# Seasonal Work in South Africa



## dmalooly (Mar 16, 2011)

Hello everyone,

I'm an American currently living in the Washington DC area with a BS in plant science. I work for the National Park Service here in the USA, but my job is only seasonal which leaves me with 6 months of the year with very little to do except work part time in jobs unrelated to my field. To apply for a 12 month position with the Park Service in this country I need to accumulate a certain amount of time on the job but it takes a few seasons to do this. 

Anyway, I was just wondering how easy it is to obtain seasonal work in South Africa. Are there many restrictions in place that prevent foreigners from obtaining work or is this relatively common as it is in the united states? I'd like to find work in the agricultural industry or in greenhouse production, but really I'd be willing to take any job. 

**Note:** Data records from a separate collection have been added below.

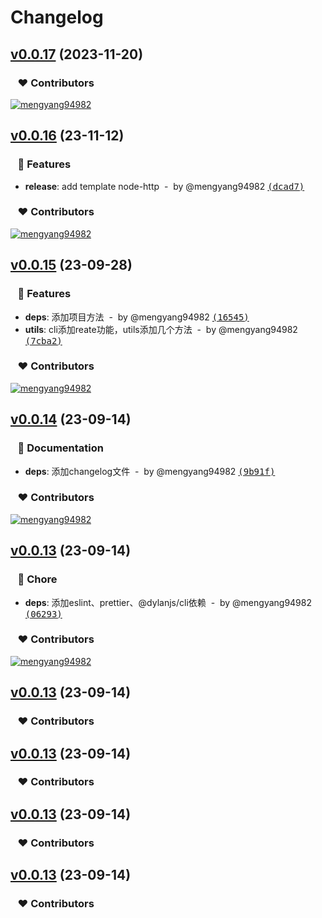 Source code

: # Changelog


## [v0.0.17](https://github.com/mengyang94982/dylan-cli/compare/v0.0.16...v0.0.17) (2023-11-20)

### &nbsp;&nbsp;&nbsp;❤️ Contributors

[![mengyang94982](https://github.com/mengyang94982.png?size=48)](https://github.com/mengyang94982)&nbsp;&nbsp;

## [v0.0.16](https://github.com/mengyang94982/dylan-cli/compare/v0.0.15...v0.0.16) (23-11-12)

### &nbsp;&nbsp;&nbsp;🚀 Features

- **release**: add template node-http &nbsp;-&nbsp; by @mengyang94982 [<samp>(dcad7)</samp>](https://github.com/mengyang94982/dylan-cli/commit/dcad7bf)

### &nbsp;&nbsp;&nbsp;❤️ Contributors

[![mengyang94982](https://github.com/mengyang94982.png?size=48)](https://github.com/mengyang94982)&nbsp;&nbsp;

## [v0.0.15](https://github.com/mengyang94982/dylan-cli/compare/v0.0.14...v0.0.15) (23-09-28)

### &nbsp;&nbsp;&nbsp;🚀 Features

- **deps**: 添加项目方法 &nbsp;-&nbsp; by @mengyang94982 [<samp>(16545)</samp>](https://github.com/mengyang94982/dylan-cli/commit/1654554)
- **utils**: cli添加reate功能，utils添加几个方法 &nbsp;-&nbsp; by @mengyang94982 [<samp>(7cba2)</samp>](https://github.com/mengyang94982/dylan-cli/commit/7cba264)

### &nbsp;&nbsp;&nbsp;❤️ Contributors

[![mengyang94982](https://github.com/mengyang94982.png?size=48)](https://github.com/mengyang94982)&nbsp;&nbsp;

## [v0.0.14](https://github.com/mengyang94982/dylan-cli/compare/0.0.6...v0.0.14) (23-09-14)

### &nbsp;&nbsp;&nbsp;📖 Documentation

- **deps**: 添加changelog文件 &nbsp;-&nbsp; by @mengyang94982 [<samp>(9b91f)</samp>](https://github.com/mengyang94982/dylan-cli/commit/9b91fbd)

### &nbsp;&nbsp;&nbsp;❤️ Contributors

[![mengyang94982](https://github.com/mengyang94982.png?size=48)](https://github.com/mengyang94982)&nbsp;&nbsp;

## [v0.0.13](https://github.com/mengyang94982/dylan-cli/compare/0.0.5...v0.0.13) (23-09-14)

### &nbsp;&nbsp;&nbsp;🏡 Chore

- **deps**: 添加eslint、prettier、@dylanjs/cli依赖 &nbsp;-&nbsp; by @mengyang94982 [<samp>(06293)</samp>](https://github.com/mengyang94982/dylan-cli/commit/06293d5)

### &nbsp;&nbsp;&nbsp;❤️ Contributors

[![mengyang94982](https://github.com/mengyang94982.png?size=48)](https://github.com/mengyang94982)&nbsp;&nbsp;

## [v0.0.13](https://github.com/mengyang94982/dylan-cli/compare/0.0.4...v0.0.13) (23-09-14)

### &nbsp;&nbsp;&nbsp;❤️ Contributors

## [v0.0.13](https://github.com/mengyang94982/dylan-cli/compare/0.0.3...v0.0.13) (23-09-14)

### &nbsp;&nbsp;&nbsp;❤️ Contributors

## [v0.0.13](https://github.com/mengyang94982/dylan-cli/compare/0.0.2...v0.0.13) (23-09-14)

### &nbsp;&nbsp;&nbsp;❤️ Contributors

## [v0.0.13](https://github.com/mengyang94982/dylan-cli/compare/0.0.1...v0.0.13) (23-09-14)

### &nbsp;&nbsp;&nbsp;❤️ Contributors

Also, if anyone knows any place on the web that would be a good place to start my search I'd appreciate it. It's hard to tell which sites are just legitimate and which are not.

thanks a lot!
-Dan


----------



## Guest (Mar 16, 2011)

Hi

Unfortunately, "seasonal work" is reserved for fruit pickers etc, i.e. unskilled labor. If you wish to work in South Africa, you will need to apply for a "proper" work permit. 

I would suggest using goolge to find positions within South Africa in your field. I work in the immigration industry, and have not come across any recrtuiment website that would be helpful in your field. But I do no know that there are some organisations that may be interested. But these do not post positions on official recruitment sites.


----------